Sportspeople from Nepal

Sanjiv Nepali (born 17 August 1986) is a Nepali taekwondo practitioner, coach, and referee. He holds a 5th Dan Black Belt certified by World Taekwondo Headquarters. Nepali has represented Nepal and won gold medals in international Taekwondo championships held in the United Kingdom, Spain, Hong Kong, and other countries.

== Early life ==
Nepali was born in Bara District, Nepal, in Nijgadh Municipality . He developed an interest in Taekwondo at an early age and began training around 1998–1999 in Nepal.

== Career ==
=== Athletic achievements ===
- Gold medal – British Autumn Open Championship, Manchester, UK (2019)
- Gold medal – 22nd Asian Cities Taekwondo Championship, Hong Kong (2018)
- Silver medal – 16th Hong Kong–Nepal Taekwondo Federation Championship (2018)
- Bronze medal – 20th International Taekwondo Championship, Barcelona, Spain (2019)
- Multiple international gold medals in events across the USA, UK, Canada, Philippines, Indonesia, Japan, Thailand, Spain, China, Macau, and Nepal.

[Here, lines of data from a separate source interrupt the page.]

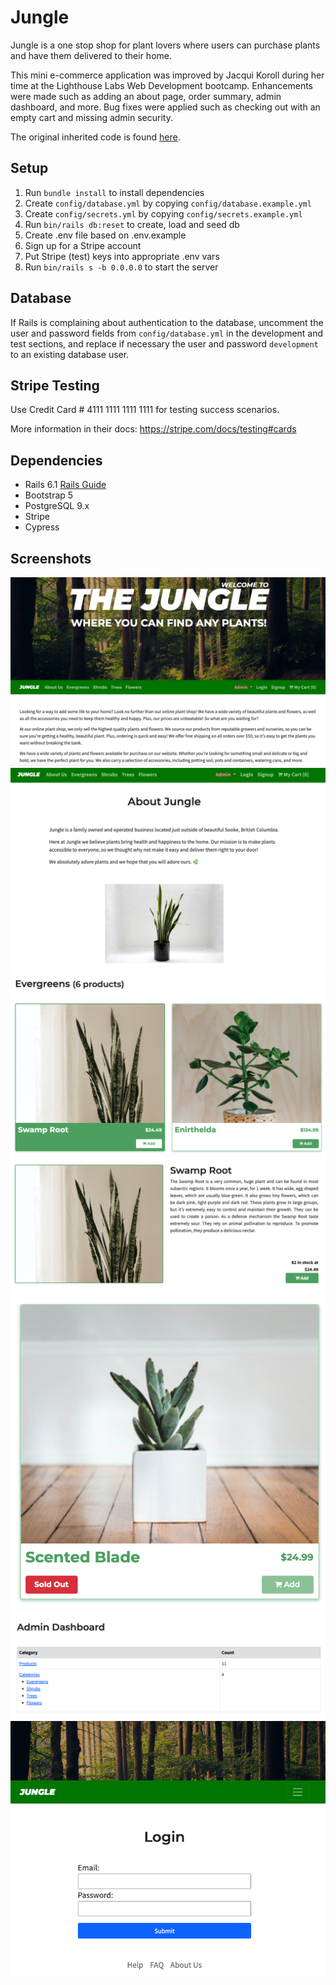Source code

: # Jungle

Jungle is a one stop shop for plant lovers where users can purchase plants and have them delivered to their home.

This mini e-commerce application was improved by Jacqui Koroll during her time at the Lighthouse Labs Web Development bootcamp. Enhancements were made such as adding an about page, order summary, admin dashboard, and more. Bug fixes were applied such as checking out with an empty cart and missing admin security. 

The original inherited code is found [here](https://github.com/lighthouse-labs/jungle-rails).

## Setup

1. Run `bundle install` to install dependencies
2. Create `config/database.yml` by copying `config/database.example.yml`
3. Create `config/secrets.yml` by copying `config/secrets.example.yml`
4. Run `bin/rails db:reset` to create, load and seed db
5. Create .env file based on .env.example
6. Sign up for a Stripe account
7. Put Stripe (test) keys into appropriate .env vars
8. Run `bin/rails s -b 0.0.0.0` to start the server

## Database

If Rails is complaining about authentication to the database, uncomment the user and password fields from `config/database.yml` in the development and test sections, and replace if necessary the user and password `development` to an existing database user.

## Stripe Testing

Use Credit Card # 4111 1111 1111 1111 for testing success scenarios.

More information in their docs: <https://stripe.com/docs/testing#cards>

## Dependencies

- Rails 6.1 [Rails Guide](http://guides.rubyonrails.org/v6.1/)
- Bootstrap 5
- PostgreSQL 9.x
- Stripe
- Cypress

## Screenshots

!["Screenshot of home page"](https://github.com/Jacquiiii/jungle-rails/blob/master/docs/home.png)
!["Screenshot of about"](https://github.com/Jacquiiii/jungle-rails/blob/master/docs/about.png)
!["Screenshot of products"](https://github.com/Jacquiiii/jungle-rails/blob/master/docs/products.png)
!["Screenshot of product"](https://github.com/Jacquiiii/jungle-rails/blob/master/docs/product.png)
!["Screenshot of sold out"](https://github.com/Jacquiiii/jungle-rails/blob/master/docs/sold-out.png)
!["Screenshot of admin"](https://github.com/Jacquiiii/jungle-rails/blob/master/docs/admin.png)
!["Screenshot of login"](https://github.com/Jacquiiii/jungle-rails/blob/master/docs/login.png)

=== Coaching and officiating ===
Nepali has served as a referee and judge in various national and international Taekwondo competitions, including events in Macau, the USA, and other countries. He has also trained athletes in Nepal, Macau, and the United States.

== Honors ==
He received appreciation and recognition from Nepal's National Sports Council, the Nepal Taekwondo Association, Nijgadh Municipality, and the Madhesh Province government.